== Segment start ==
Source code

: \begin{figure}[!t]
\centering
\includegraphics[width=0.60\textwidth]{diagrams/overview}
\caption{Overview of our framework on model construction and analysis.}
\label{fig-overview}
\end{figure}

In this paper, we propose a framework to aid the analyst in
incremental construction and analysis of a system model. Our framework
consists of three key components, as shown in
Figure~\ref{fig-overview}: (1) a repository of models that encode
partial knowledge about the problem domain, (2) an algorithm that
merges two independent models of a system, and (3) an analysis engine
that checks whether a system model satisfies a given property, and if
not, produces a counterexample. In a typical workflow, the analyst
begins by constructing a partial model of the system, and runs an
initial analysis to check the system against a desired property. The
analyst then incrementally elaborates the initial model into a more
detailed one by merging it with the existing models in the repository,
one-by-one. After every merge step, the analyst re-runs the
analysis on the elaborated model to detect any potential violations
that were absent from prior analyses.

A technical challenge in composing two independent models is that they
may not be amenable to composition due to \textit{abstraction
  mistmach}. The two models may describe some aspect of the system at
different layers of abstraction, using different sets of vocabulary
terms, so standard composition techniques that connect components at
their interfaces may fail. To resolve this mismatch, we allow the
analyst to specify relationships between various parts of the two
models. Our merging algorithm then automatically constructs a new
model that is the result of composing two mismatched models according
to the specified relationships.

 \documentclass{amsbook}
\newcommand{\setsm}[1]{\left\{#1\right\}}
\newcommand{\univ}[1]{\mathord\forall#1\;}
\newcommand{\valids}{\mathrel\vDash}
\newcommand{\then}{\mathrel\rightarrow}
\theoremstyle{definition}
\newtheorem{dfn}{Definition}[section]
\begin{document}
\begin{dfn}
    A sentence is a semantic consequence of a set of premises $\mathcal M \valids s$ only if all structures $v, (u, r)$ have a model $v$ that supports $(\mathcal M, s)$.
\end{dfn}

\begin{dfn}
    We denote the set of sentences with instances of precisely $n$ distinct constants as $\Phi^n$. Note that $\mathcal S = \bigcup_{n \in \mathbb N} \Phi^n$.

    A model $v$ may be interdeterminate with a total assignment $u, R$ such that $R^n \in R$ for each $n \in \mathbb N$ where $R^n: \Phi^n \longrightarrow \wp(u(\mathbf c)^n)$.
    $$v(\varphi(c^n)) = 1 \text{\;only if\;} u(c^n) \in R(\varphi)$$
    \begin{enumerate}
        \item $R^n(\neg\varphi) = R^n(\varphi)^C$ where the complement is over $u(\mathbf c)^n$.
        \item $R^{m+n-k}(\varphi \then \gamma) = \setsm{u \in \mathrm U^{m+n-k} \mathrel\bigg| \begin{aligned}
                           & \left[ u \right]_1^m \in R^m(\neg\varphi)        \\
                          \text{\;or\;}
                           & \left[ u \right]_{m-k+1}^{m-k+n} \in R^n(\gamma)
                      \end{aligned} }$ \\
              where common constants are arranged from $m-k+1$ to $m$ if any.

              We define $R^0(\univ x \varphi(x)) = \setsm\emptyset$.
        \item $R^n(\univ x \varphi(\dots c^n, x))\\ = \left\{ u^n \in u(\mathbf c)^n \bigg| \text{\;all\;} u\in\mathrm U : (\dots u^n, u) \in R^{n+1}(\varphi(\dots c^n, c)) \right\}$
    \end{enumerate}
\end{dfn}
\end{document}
== Segment end ==
Brief> Write all of the records out again exactly.

Exercise answer>
Source code

: \begin{figure}[!t]
\centering
\includegraphics[width=0.60\textwidth]{diagrams/overview}
\caption{Overview of our framework on model construction and analysis.}
\label{fig-overview}
\end{figure}

In this paper, we propose a framework to aid the analyst in
incremental construction and analysis of a system model. Our framework
consists of three key components, as shown in
Figure~\ref{fig-overview}: (1) a repository of models that encode
partial knowledge about the problem domain, (2) an algorithm that
merges two independent models of a system, and (3) an analysis engine
that checks whether a system model satisfies a given property, and if
not, produces a counterexample. In a typical workflow, the analyst
begins by constructing a partial model of the system, and runs an
initial analysis to check the system against a desired property. The
analyst then incrementally elaborates the initial model into a more
detailed one by merging it with the existing models in the repository,
one-by-one. After every merge step, the analyst re-runs the
analysis on the elaborated model to detect any potential violations
that were absent from prior analyses.

A technical challenge in composing two independent models is that they
may not be amenable to composition due to \textit{abstraction
  mistmach}. The two models may describe some aspect of the system at
different layers of abstraction, using different sets of vocabulary
terms, so standard composition techniques that connect components at
their interfaces may fail. To resolve this mismatch, we allow the
analyst to specify relationships between various parts of the two
models. Our merging algorithm then automatically constructs a new
model that is the result of composing two mismatched models according
to the specified relationships.

 \documentclass{amsbook}
\newcommand{\setsm}[1]{\left\{#1\right\}}
\newcommand{\univ}[1]{\mathord\forall#1\;}
\newcommand{\valids}{\mathrel\vDash}
\newcommand{\then}{\mathrel\rightarrow}
\theoremstyle{definition}
\newtheorem{dfn}{Definition}[section]
\begin{document}
\begin{dfn}
    A sentence is a semantic consequence of a set of premises $\mathcal M \valids s$ only if all structures $v, (u, r)$ have a model $v$ that supports $(\mathcal M, s)$.
\end{dfn}

\begin{dfn}
    We denote the set of sentences with instances of precisely $n$ distinct constants as $\Phi^n$. Note that $\mathcal S = \bigcup_{n \in \mathbb N} \Phi^n$.

    A model $v$ may be interdeterminate with a total assignment $u, R$ such that $R^n \in R$ for each $n \in \mathbb N$ where $R^n: \Phi^n \longrightarrow \wp(u(\mathbf c)^n)$.
    $$v(\varphi(c^n)) = 1 \text{\;only if\;} u(c^n) \in R(\varphi)$$
    \begin{enumerate}
        \item $R^n(\neg\varphi) = R^n(\varphi)^C$ where the complement is over $u(\mathbf c)^n$.
        \item $R^{m+n-k}(\varphi \then \gamma) = \setsm{u \in \mathrm U^{m+n-k} \mathrel\bigg| \begin{aligned}
                           & \left[ u \right]_1^m \in R^m(\neg\varphi)        \\
                          \text{\;or\;}
                           & \left[ u \right]_{m-k+1}^{m-k+n} \in R^n(\gamma)
                      \end{aligned} }$ \\
              where common constants are arranged from $m-k+1$ to $m$ if any.

              We define $R^0(\univ x \varphi(x)) = \setsm\emptyset$.
        \item $R^n(\univ x \varphi(\dots c^n, x))\\ = \left\{ u^n \in u(\mathbf c)^n \bigg| \text{\;all\;} u\in\mathrm U : (\dots u^n, u) \in R^{n+1}(\varphi(\dots c^n, c)) \right\}$
    \end{enumerate}
\end{dfn}
\end{document}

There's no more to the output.